If you do the conversion yourself, please note that DokuWiki stores filenames [[phpfn>rawurlencode|urlencoded]] so you may have to rename your files, too.
If after upgrading your installation to a UTF8 version of DokuWiki you find that the search function is very, very slow, even to the point where search results fail to show then check PHP has been compiled with //--enable-mbstring// (PHP 4.3.0+)
Teste de verificação
===== UTF-8 conversion helper =====
:!: **This script wasn't updated for a long time and is not compatible with newer DokuWiki releases** so it will not work out of the box anymore.
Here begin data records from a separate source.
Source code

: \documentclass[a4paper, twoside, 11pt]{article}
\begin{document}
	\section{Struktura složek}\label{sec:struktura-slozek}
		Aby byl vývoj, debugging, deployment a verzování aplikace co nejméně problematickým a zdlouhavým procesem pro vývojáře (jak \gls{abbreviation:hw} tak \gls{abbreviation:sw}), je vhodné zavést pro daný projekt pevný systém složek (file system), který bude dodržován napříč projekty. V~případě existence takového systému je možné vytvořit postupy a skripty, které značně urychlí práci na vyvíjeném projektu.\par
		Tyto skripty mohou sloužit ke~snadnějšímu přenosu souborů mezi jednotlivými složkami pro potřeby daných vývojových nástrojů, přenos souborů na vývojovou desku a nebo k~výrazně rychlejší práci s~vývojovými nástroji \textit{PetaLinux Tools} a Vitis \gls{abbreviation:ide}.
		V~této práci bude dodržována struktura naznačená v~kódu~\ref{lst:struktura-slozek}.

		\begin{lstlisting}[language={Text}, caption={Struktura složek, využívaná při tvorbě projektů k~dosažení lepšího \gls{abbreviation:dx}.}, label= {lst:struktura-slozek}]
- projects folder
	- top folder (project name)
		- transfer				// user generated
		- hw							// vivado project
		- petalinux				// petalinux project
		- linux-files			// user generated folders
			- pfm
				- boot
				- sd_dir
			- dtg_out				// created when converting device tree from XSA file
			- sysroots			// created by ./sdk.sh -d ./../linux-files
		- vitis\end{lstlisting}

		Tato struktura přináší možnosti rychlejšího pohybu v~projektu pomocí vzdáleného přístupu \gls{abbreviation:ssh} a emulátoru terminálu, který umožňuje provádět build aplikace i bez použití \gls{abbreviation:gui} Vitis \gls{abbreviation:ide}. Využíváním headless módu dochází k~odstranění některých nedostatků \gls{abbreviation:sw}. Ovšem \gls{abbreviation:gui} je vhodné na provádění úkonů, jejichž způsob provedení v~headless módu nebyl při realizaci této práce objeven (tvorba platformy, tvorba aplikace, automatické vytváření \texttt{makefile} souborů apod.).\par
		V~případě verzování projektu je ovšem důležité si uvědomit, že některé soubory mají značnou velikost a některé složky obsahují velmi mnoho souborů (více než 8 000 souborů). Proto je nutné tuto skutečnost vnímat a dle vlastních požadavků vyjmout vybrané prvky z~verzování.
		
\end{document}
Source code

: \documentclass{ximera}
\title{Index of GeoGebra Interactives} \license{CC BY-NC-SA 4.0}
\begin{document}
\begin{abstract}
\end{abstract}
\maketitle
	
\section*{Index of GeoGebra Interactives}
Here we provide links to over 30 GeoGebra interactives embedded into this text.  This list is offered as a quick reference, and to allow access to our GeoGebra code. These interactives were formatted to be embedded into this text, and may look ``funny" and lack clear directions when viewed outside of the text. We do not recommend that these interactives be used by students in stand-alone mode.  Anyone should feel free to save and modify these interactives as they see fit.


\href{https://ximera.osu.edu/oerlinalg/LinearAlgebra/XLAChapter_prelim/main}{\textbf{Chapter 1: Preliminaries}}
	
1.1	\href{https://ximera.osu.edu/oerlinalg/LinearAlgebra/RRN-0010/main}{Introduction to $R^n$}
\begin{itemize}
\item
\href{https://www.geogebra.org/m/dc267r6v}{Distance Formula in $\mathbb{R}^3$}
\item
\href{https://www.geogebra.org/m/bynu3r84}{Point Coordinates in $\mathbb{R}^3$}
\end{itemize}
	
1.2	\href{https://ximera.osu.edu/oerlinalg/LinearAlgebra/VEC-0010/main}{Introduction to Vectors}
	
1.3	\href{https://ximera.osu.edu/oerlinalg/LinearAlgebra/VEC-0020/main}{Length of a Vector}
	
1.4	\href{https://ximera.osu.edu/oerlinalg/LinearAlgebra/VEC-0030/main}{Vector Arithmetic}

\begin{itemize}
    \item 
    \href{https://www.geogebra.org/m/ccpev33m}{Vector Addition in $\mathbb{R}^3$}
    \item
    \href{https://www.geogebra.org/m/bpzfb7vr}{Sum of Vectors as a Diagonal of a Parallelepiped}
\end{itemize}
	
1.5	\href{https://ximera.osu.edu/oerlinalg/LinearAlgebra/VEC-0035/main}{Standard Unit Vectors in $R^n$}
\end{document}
You should have a look at the bash script below for an alternative way to upgrade old datafiles.
-- up to what version is it working?
The simplest way to upgrade your datafiles to UTF8 is to use the "dokuwiki-convert" script available at
http://www.splitbrain.org/Programming/PHP/DokuWiki/dokuwiki-convert.tgz.
The script will walk through your data directory and reencode all the files for you.
==== Usage ====
- Recommended: Deny writing for all users to your Wiki using the [[ACL]] feature or a [[http://httpd.apache.org/docs/howto/htaccess.html|.htaccess]] file
- create a Backup of all your files :!:
- upgrade your DokuWiki to the newest version [[install|as usual]]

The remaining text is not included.